(Your goal):
Below is a listing; retype exactly the lines between the one containing "- 飲まない　→　not drink" and the one containing "# tblPrincipalRole in Lync Server 2013", inclusive, minus the pictures.

--------------------

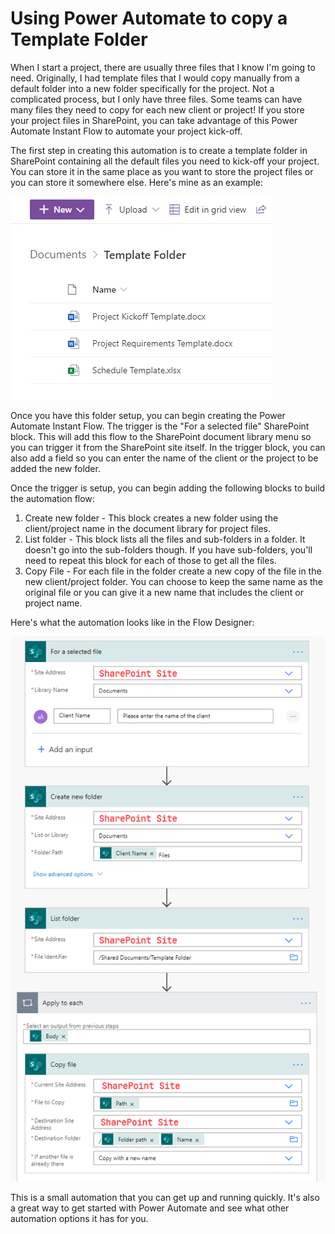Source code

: # Using Power Automate to copy a Template Folder

When I start a project, there are usually three files that I know I'm going to need. Originally, I had template files that I would copy manually from a default folder into a new folder specifically for the project. Not a complicated process, but I only have three files. Some teams can have many files they need to copy for each new client or project! If you store your project files in SharePoint, you can take advantage of this Power Automate Instant Flow to automate your project kick-off.

The first step in creating this automation is to create a template folder in SharePoint containing all the default files you need to kick-off your project. You can store it in the same place as you want to store the project files or you can store it somewhere else. Here's mine as an example:

![View of template folder to be copied](template-folder.png)

Once you have this folder setup, you can begin creating the Power Automate Instant Flow. The trigger is the "For a selected file" SharePoint block. This will add this flow to the SharePoint document library menu so you can trigger it from the SharePoint site itself. In the trigger block, you can also add a field so you can enter the name of the client or the project to be added the new folder.

Once the trigger is setup, you can begin adding the following blocks to build the automation flow:

1. Create new folder - This block creates a new folder using the client/project name in the document library for project files.
2. List folder - This block lists all the files and sub-folders in a folder. It doesn't go into the sub-folders though. If you have sub-folders, you'll need to repeat this block for each of those to get all the files.
3. Copy File - For each file in the folder create a new copy of the file in the new client/project folder. You can choose to keep the same name as the original file or you can give it a new name that includes the client or project name.

Here's what the automation looks like in the Flow Designer:

![View of automation in Flow Designer](Flow.png)

This is a small automation that you can get up and running quickly. It's also a great way to get started with Power Automate and see what other automation options it has for you.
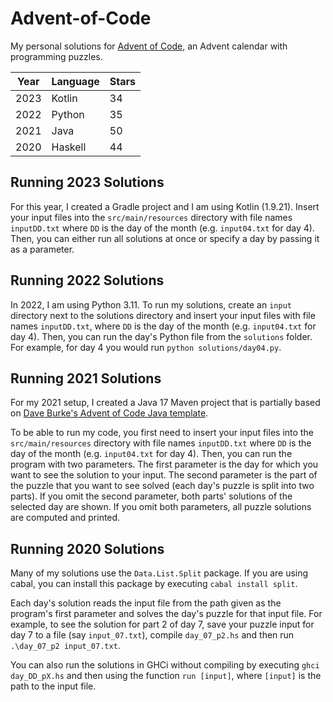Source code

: # Advent-of-Code

My personal solutions for [Advent of Code](https://adventofcode.com/), an Advent calendar with programming puzzles.

| Year | Language | Stars |
|------|----------|-------|
| 2023 | Kotlin   | 34    |
| 2022 | Python   | 35    |
| 2021 | Java     | 50    |
| 2020 | Haskell  | 44    |


## Running 2023 Solutions

For this year, I created a Gradle project and I am using Kotlin (1.9.21). Insert your input files into the `src/main/resources` directory with file names `inputDD.txt` where `DD` is the day of the month (e.g. `input04.txt` for day 4). Then, you can either run all solutions at once or specify a day by passing it as a parameter.


## Running 2022 Solutions

In 2022, I am using Python 3.11. To run my solutions, create an `input` directory next to the solutions directory and insert your input files with file names `inputDD.txt`, where `DD` is the day of the month (e.g. `input04.txt` for day 4). Then, you can run the day's Python file from the `solutions` folder. For example, for day 4 you would run `python solutions/day04.py`.


## Running 2021 Solutions

For my 2021 setup, I created a Java 17 Maven project that is partially based on [Dave Burke's Advent of Code Java template](https://github.com/dave-burke/advent-of-code-java-starter).

To be able to run my code, you first need to insert your input files into the `src/main/resources` directory with file names `inputDD.txt` where `DD` is the day of the month (e.g. `input04.txt` for day 4). Then, you can run the program with two parameters. The first parameter is the day for which you want to see the solution to your input. The second parameter is the part of the puzzle that you want to see solved (each day's puzzle is split into two parts). If you omit the second parameter, both parts' solutions of the selected day are shown. If you omit both parameters, all puzzle solutions are computed and printed.


## Running 2020 Solutions

Many of my solutions use the `Data.List.Split` package. If you are using cabal, you can install this package by executing `cabal install split`.

Each day's solution reads the input file from the path given as the program's first parameter and solves the day's puzzle for that input file. For example, to see the solution for part 2 of day 7, save your puzzle input for day 7 to a file (say `input_07.txt`), compile `day_07_p2.hs` and then run `.\day_07_p2 input_07.txt`.

You can also run the solutions in GHCi without compiling by executing `ghci day_DD_pX.hs` and then using the function `run [input]`, where `[input]` is the path to the input file.
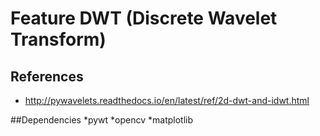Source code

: # Feature DWT (Discrete Wavelet Transform)


## References
* http://pywavelets.readthedocs.io/en/latest/ref/2d-dwt-and-idwt.html

##Dependencies
*pywt
*opencv
*matplotlib
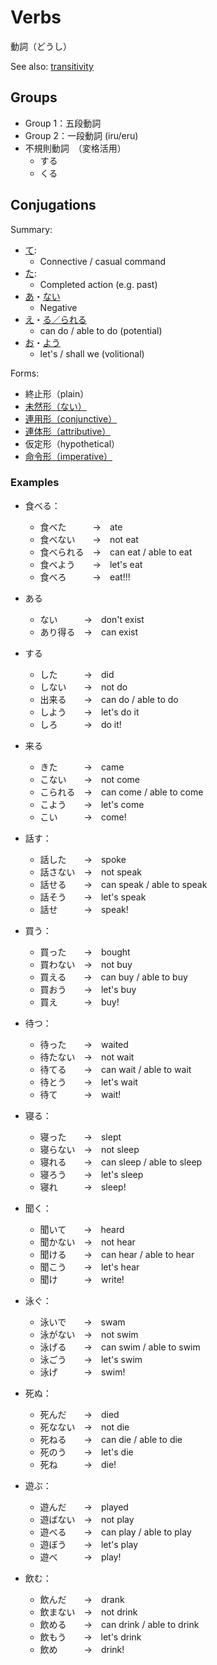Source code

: # Verbs

動詞（どうし）

See also: [transitivity](transitivity)

## Groups

- Group 1：五段動詞
- Group 2：一段動詞 (iru/eru)
- 不規則動詞　（変格活用）
	- する
	- くる

## Conjugations

Summary:
- [て](・て):
	- Connective / casual command
- [た](・た):
	- Completed action (e.g. past)
- [あ](stem-あ)・[ない](ない)
	- Negative
- [え](stem-え)・[る／られる](・える)
	- can do / able to do  (potential)
- [お](stem-お)・[よう](・よう.md)
	- let's / shall we (volitional)

Forms: 
- 終止形（plain）
- [未然形（ない）](stem-あ)
- [連用形（conjunctive）](stem-masu)
- [連体形（attributive）](stem-attributive)
- 仮定形（hypothetical）
- [命令形（imperative）](requests)

### Examples

- 食べる：
	- 食べた　　　→　ate
	- 食べない　　→　not eat
	- 食べられる　→　can eat / able to eat
	- 食べよう　　→　let's eat
	- 食べろ　　　→　eat!!!

- ある
	- ない　　　→　don't exist
	- あり得る　→　can exist
- する
	- した　　　→　did
	- しない　　→　not do
	- 出来る　　→　can do / able to do
	- しよう　　→　let's do it
	- しろ　　　→　do it!
- 来る
	- きた　　　→　came
	- こない　　→　not come
	- こられる　→　can come / able to come
	- こよう　　→　let's come
	- こい　　　→　come!

- 話す：
	- 話した　　→　spoke
	- 話さない　→　not speak
	- 話せる　　→　can speak / able to speak
	- 話そう　　→　let's speak
	- 話せ　　　→　speak!
- 買う：
	- 買った　　→　bought
	- 買わない　→　not buy
	- 買える　　→　can buy / able to buy
	- 買おう　　→　let's buy
	- 買え　　　→　buy!
- 待つ：
	- 待った　　→　waited
	- 待たない　→　not wait
	- 待てる　　→　can wait / able to wait
	- 待とう　　→　let's wait
	- 待て　　　→　wait!
- 寝る：
	- 寝った　　→　slept
	- 寝らない　→　not sleep
	- 寝れる　　→　can sleep / able to sleep
	- 寝ろう　　→　let's sleep
	- 寝れ　　　→　sleep!
- 聞く：
	- 聞いて　　→　heard
	- 聞かない　→　not hear
	- 聞ける　　→　can hear / able to hear
	- 聞こう　　→　let's hear
	- 聞け　　　→　write!
- 泳ぐ：
	- 泳いで　　→　swam
	- 泳がない　→　not swim
	- 泳げる　　→　can swim / able to swim
	- 泳ごう　　→　let's swim
	- 泳げ　　　→　swim!
- 死ぬ：
	- 死んだ　　→　died
	- 死なない　→　not die
	- 死ねる　　→　can die / able to die
	- 死のう　　→　let's die
	- 死ね　　　→　die!
- 遊ぶ：
	- 遊んだ　　→　played
	- 遊ばない　→　not play
	- 遊べる　　→　can play / able to play
	- 遊ぼう　　→　let's play
	- 遊べ　　　→　play!
- 飲む：
	- 飲んだ　　→　drank
	- 飲まない　→　not drink
	- 飲める　　→　can drink / able to drink
	- 飲もう　　→　let's drink
	- 飲め　　　→　drink!

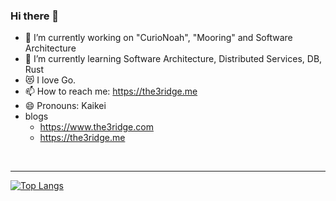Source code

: ### Hi there 👋


- 🔭 I’m currently working on "CurioNoah", "Mooring" and Software Architecture
- 🌱 I’m currently learning Software Architecture, Distributed Services, DB, Rust
- 😻 I love Go.
- 📫 How to reach me: https://the3ridge.me
- 😄 Pronouns: Kaikei
- blogs
  - https://www.the3ridge.com
  - https://the3ridge.me

<br>

---

[![Top Langs](https://github-readme-stats.vercel.app/api/top-langs/?username=Kaikei-e&layout=compact&hide=javascript,html,css,scss)](https://github.com/Kaikei-e/github-readme-stats)
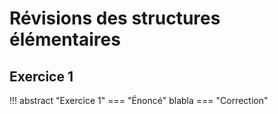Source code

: # Révisions des structures élémentaires

## Exercice 1

!!! abstract "Exercice 1"
    === "Énoncé"
        blabla
    === "Correction"
         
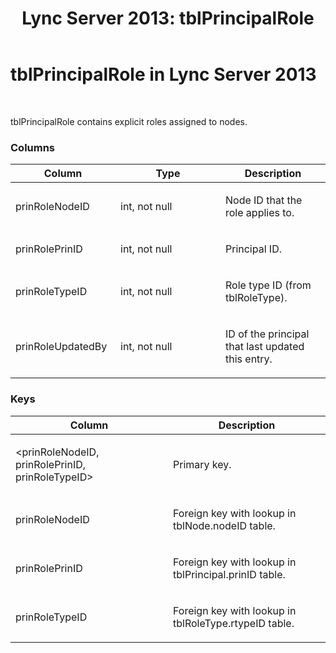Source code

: ﻿---
title: 'Lync Server 2013: tblPrincipalRole'
TOCTitle: tblPrincipalRole
ms:assetid: dcd16dc1-a66c-4720-a48f-ec8b28337383
ms:mtpsurl: https://technet.microsoft.com/en-us/library/Gg615039(v=OCS.15)
ms:contentKeyID: 48185597
ms.date: 07/23/2014
mtps_version: v=OCS.15
---

# tblPrincipalRole in Lync Server 2013

 


tblPrincipalRole contains explicit roles assigned to nodes.

### Columns

<table>
<colgroup>
<col style="width: 33%" />
<col style="width: 33%" />
<col style="width: 33%" />
</colgroup>
<thead>
<tr class="header">
<th>Column</th>
<th>Type</th>
<th>Description</th>
</tr>
</thead>
<tbody>
<tr class="odd">
<td><p>prinRoleNodeID</p></td>
<td><p>int, not null</p></td>
<td><p>Node ID that the role applies to.</p></td>
</tr>
<tr class="even">
<td><p>prinRolePrinID</p></td>
<td><p>int, not null</p></td>
<td><p>Principal ID.</p></td>
</tr>
<tr class="odd">
<td><p>prinRoleTypeID</p></td>
<td><p>int, not null</p></td>
<td><p>Role type ID (from tblRoleType).</p></td>
</tr>
<tr class="even">
<td><p>prinRoleUpdatedBy</p></td>
<td><p>int, not null</p></td>
<td><p>ID of the principal that last updated this entry.</p></td>
</tr>
</tbody>
</table>


### Keys

<table>
<colgroup>
<col style="width: 50%" />
<col style="width: 50%" />
</colgroup>
<thead>
<tr class="header">
<th>Column</th>
<th>Description</th>
</tr>
</thead>
<tbody>
<tr class="odd">
<td><p>&lt;prinRoleNodeID, prinRolePrinID, prinRoleTypeID&gt;</p></td>
<td><p>Primary key.</p></td>
</tr>
<tr class="even">
<td><p>prinRoleNodeID</p></td>
<td><p>Foreign key with lookup in tblNode.nodeID table.</p></td>
</tr>
<tr class="odd">
<td><p>prinRolePrinID</p></td>
<td><p>Foreign key with lookup in tblPrincipal.prinID table.</p></td>
</tr>
<tr class="even">
<td><p>prinRoleTypeID</p></td>
<td><p>Foreign key with lookup in tblRoleType.rtypeID table.</p></td>
</tr>
</tbody>
</table>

--------------------

(Exercise result):
	- 飲まない　→　not drink
	- 飲める　　→　can drink / able to drink
	- 飲もう　　→　let's drink
	- 飲め　　　→　drink!

Source code

: ### Hi there 👋


- 🔭 I’m currently working on "CurioNoah", "Mooring" and Software Architecture
- 🌱 I’m currently learning Software Architecture, Distributed Services, DB, Rust
- 😻 I love Go.
- 📫 How to reach me: https://the3ridge.me
- 😄 Pronouns: Kaikei
- blogs
  - https://www.the3ridge.com
  - https://the3ridge.me

<br>

---

[![Top Langs](https://github-readme-stats.vercel.app/api/top-langs/?username=Kaikei-e&layout=compact&hide=javascript,html,css,scss)](https://github.com/Kaikei-e/github-readme-stats)
Source code

: # Révisions des structures élémentaires

## Exercice 1

!!! abstract "Exercice 1"
    === "Énoncé"
        blabla
    === "Correction"
         
Source code

: ﻿---
title: 'Lync Server 2013: tblPrincipalRole'
TOCTitle: tblPrincipalRole
ms:assetid: dcd16dc1-a66c-4720-a48f-ec8b28337383
ms:mtpsurl: https://technet.microsoft.com/en-us/library/Gg615039(v=OCS.15)
ms:contentKeyID: 48185597
ms.date: 07/23/2014
mtps_version: v=OCS.15
---

# tblPrincipalRole in Lync Server 2013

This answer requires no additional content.